A reader writes:
I am a curatorial intern at the [historical home name deleted] . Part of my job this summer is to research ways to make their Christmas displays more historically accurate. I have been going through online resources, as well as original letters, etc. from the homeowners' archives, and your Christmas tree lights website has been EXTREMELY helpful! I was wondering if there was anything further you could tell me about Christmas in the 1910s-1920s: specifically, anything about the trees used. What species of trees were most popular, and when did artificial trees become available? Was there a reason trees always looked so asymmetrical and thin in old photographs (ie, was that preferable at the time for some reason, or were fuller trees simply unavailable)? I am looking for any and all information about standard Christmas decorations from about 1915 to 1925, so if there are any other helpful articles on your website that I've missed, or if you know of any outside sources that would be useful, please let me know! Also, do you know where we might be able to purchase tree lights with round bulbs like those shown on your site? They don't have to be originals, just reasonable modern facsimiles. Thank you for your time!

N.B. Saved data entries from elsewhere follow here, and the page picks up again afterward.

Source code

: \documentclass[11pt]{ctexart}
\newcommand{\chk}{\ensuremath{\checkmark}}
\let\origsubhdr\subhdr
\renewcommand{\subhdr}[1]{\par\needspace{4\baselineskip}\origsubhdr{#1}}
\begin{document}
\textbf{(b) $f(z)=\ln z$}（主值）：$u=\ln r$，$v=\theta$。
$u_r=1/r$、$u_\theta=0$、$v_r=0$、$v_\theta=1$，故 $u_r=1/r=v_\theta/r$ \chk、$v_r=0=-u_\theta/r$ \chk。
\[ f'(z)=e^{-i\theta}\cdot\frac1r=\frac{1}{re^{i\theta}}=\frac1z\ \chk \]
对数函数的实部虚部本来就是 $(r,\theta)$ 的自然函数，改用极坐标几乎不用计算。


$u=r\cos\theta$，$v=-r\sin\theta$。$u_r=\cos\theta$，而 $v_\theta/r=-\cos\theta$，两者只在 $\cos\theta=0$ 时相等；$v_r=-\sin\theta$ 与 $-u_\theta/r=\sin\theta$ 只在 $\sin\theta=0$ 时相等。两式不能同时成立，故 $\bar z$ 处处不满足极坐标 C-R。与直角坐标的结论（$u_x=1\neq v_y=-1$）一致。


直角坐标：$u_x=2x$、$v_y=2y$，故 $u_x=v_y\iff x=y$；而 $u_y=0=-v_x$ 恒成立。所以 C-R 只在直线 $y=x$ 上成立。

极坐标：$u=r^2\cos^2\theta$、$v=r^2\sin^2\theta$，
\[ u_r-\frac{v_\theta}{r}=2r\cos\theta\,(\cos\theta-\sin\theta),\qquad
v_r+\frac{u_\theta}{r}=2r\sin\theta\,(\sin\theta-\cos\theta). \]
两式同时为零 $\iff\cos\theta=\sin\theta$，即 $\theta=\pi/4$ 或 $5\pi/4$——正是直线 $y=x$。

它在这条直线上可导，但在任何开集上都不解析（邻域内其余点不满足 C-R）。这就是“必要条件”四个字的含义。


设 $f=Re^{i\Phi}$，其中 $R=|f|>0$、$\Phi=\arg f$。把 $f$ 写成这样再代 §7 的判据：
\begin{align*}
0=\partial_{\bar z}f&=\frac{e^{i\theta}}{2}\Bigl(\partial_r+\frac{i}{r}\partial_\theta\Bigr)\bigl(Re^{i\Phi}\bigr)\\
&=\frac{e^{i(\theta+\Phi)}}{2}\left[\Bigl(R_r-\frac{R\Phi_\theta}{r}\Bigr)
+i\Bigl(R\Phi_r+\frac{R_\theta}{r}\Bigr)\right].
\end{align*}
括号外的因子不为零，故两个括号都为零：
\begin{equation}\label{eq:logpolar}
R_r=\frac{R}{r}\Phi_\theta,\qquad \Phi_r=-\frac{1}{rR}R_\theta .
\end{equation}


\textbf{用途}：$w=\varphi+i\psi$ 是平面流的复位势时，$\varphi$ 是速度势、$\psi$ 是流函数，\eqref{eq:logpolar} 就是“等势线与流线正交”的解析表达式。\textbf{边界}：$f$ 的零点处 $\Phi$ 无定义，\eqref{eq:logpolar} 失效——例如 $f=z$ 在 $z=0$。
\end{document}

---------Our Response-----------Feel free to add your own beneath, but be nice.
Little tiny artificial trees called "feather trees" were used in the late Victorian age, and many were still in use in the period you describe. The branches were made by wrapping a pheasant feature around a slender dowel in a spiral pattern so that the little vanes would stick out.
Early Christmas trees tended to be firs. I don't know why. They also tended to be 3'-4' tall and sit on tables until the early 1900s, when larger trees became popular. For several decades, Christmas tree dealers would find farmers who had planted trees for a windbreak and make an offer on the ones that were small enough to use for Christmas trees. Scotch pines were common for that use, because they grew relatively quickly and had a lot of branches. For the same reasons, when tree farms became big business, the Scotch pines became the most popular trees.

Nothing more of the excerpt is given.